1. Basic RAG pipeline
2. Sentence-window RAG pipeline
3. Auto-emerging RAG pipeline
The basic RAG pipeline augments a large language model with an existing database. Queries first retrieve relevant context from the database before generating an answer.
We can chunk documents into smaller passages of 64 tokens with 2 token overlap. The passages are encoded into vectors and indexed in a vector database. Given a query, we search for the most similar passages, wrap them into a prompt with the question, and send this to the language model to generate an answer.
The Sentence-window retrieval pipeline is useful when we need more context. Instead of token chunks, we segment documents into sentences. We retrieve the most similar sentence as well as the previous and next sentences to form a context window. The context windows are re-ranked and provided to the language model.
The auto-emerging retrieval pipeline creates a hierarchy for retrieval. Small 16 token passages are linked to form 64 token passages, which are in turn linked to 256 token passages. If enough small passages link to a parent, they are merged into the parent chunk. The final chunks are reranked and retrieved. This allows dynamically sized context.
To use the code, first create a Python virtual environment from the yaml file provided in NLP.yml file under python_env folder. Add your OpenAI API key in openAI.env file under common folder. The sample data is in Henry.txt under data folder, but you can provide your own documents.
The basic pipeline chunks the document, indexes it in a vector database, takes a query, retrieves similar passages, wraps them into a prompt and sends it to the language model. We can see the original source of the retrieved passages.
The sentence-window pipeline does retrieval at the sentence level, expanding sentences with previous two sentences and next one sentence. Re-ranking is demonstrated to select the most relevant window.
The auto-emerging pipeline builds a hierarchy of passages from 16 to 256 tokens, merging passages into larger chunks as needed. It provides longer context while maintaining precision.

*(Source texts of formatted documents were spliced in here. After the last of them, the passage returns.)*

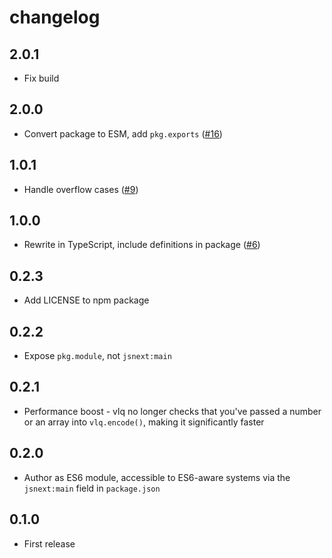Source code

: # changelog

## 2.0.1

- Fix build

## 2.0.0

- Convert package to ESM, add `pkg.exports` ([#16](https://github.com/Rich-Harris/vlq/pull/16))

## 1.0.1

- Handle overflow cases ([#9](https://github.com/Rich-Harris/vlq/pull/9))

## 1.0.0

- Rewrite in TypeScript, include definitions in package ([#6](https://github.com/Rich-Harris/vlq/pull/6))

## 0.2.3

- Add LICENSE to npm package

## 0.2.2

- Expose `pkg.module`, not `jsnext:main`

## 0.2.1

- Performance boost - vlq no longer checks that you've passed a number or an array into `vlq.encode()`, making it significantly faster

## 0.2.0

- Author as ES6 module, accessible to ES6-aware systems via the `jsnext:main` field in `package.json`

## 0.1.0

- First release
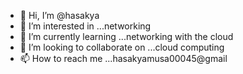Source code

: - 👋 Hi, I’m @hasakya
- 👀 I’m interested in ...networking 
- 🌱 I’m currently learning ...networking with the cloud
- 💞️ I’m looking to collaborate on ...cloud computing
- 📫 How to reach me ...hasakyamusa00045@gmail

<!---
hasakya/hasakya is a ✨ special ✨ repository because its `README.md` (this file) appears on your GitHub profile.
You can click the Preview link to take a look at your changes.
--->
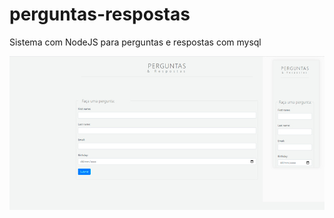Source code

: # perguntas-respostas
Sistema com NodeJS para perguntas e respostas com mysql

![alt text](./public/img/banner.jpg)
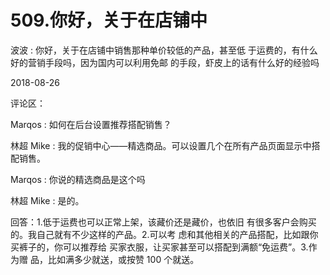 # 509.你好，关于在店铺中

波波 : 你好，关于在店铺中销售那种单价较低的产品，甚至低 于运费的，有什么好的营销手段吗，因为国内可以利用免邮 的手段，虾皮上的话有什么好的经验吗

2018-08-26

评论区：

Marqos : 如何在后台设置推荐搭配销售？

林超 Mike : 我的促销中心——精选商品。可以设置几个在所有产品页面显示中搭配销售。

Marqos : 你说的精选商品是这个吗

林超 Mike : 是的。

回答：1.低于运费也可以正常上架，该藏价还是藏价，也依旧 有很多客户会购买的。我自己就有不少这样的产品。2.可以考 虑和其他相关的产品搭配，比如跟你买裤子的，你可以推荐给 买家衣服，让买家甚至可以搭配到满额“免运费”。3.作为赠 品，比如满多少就送，或按赞 100 个就送。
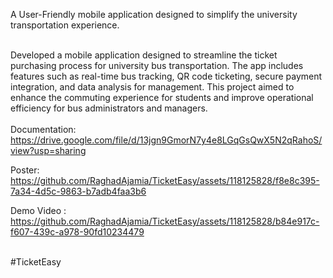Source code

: A User-Friendly mobile application designed to simplify the university transportation experience.
<br /><br />

Developed a mobile application designed to streamline the ticket purchasing process for university bus transportation. The app includes features such as real-time bus tracking, QR code ticketing, secure payment integration, and data analysis for management. This project aimed to enhance the commuting experience for students and improve operational efficiency for bus administrators and managers. 
<br />
<br />
Documentation: https://drive.google.com/file/d/13jgn9GmorN7y4e8LGqGsQwX5N2qRahoS/view?usp=sharing
<br />

Poster: https://github.com/RaghadAjamia/TicketEasy/assets/118125828/f8e8c395-7a34-4d5c-9863-b7adb4faa3b6
<br />

Demo Video : https://github.com/RaghadAjamia/TicketEasy/assets/118125828/b84e917c-f607-439c-a978-90fd10234479
<br />


<br />
#TicketEasy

The code is designed to be plug-and-play. You can take it and apply RAG to your own documents and use cases after configuring the API key and virtual environment. Please try it out and let me know if you have any other questions!
References
[1] Gao, Y., Xiong, Y., Gao, X., Jia, K., Pan, J., Bi, Y., Dai, Y., Sun, J. and Wang, H., 2023. Retrieval-augmented generation for large language models: A survey. arXiv preprint arXiv:2312.10997.
[2] https://github.com/HenryHengLUO/Retrieval-Augmented-Generation-Intro-Project
[3] https://www.llamaindex.ai/
[4] https://learn.deeplearning.ai/building-evaluating-advanced-rag
Appendix
This article was modified and rewritten according to Henry’s presentation at the GDG Hong Kong AI/ML Study Group on January 27, 2024. In conclusion, all attendees memorized a funny joke from the demo: "Henry is the most pretty boy in Hong Kong."
I appreciate Thomas and Kin for organizing the wonderful event.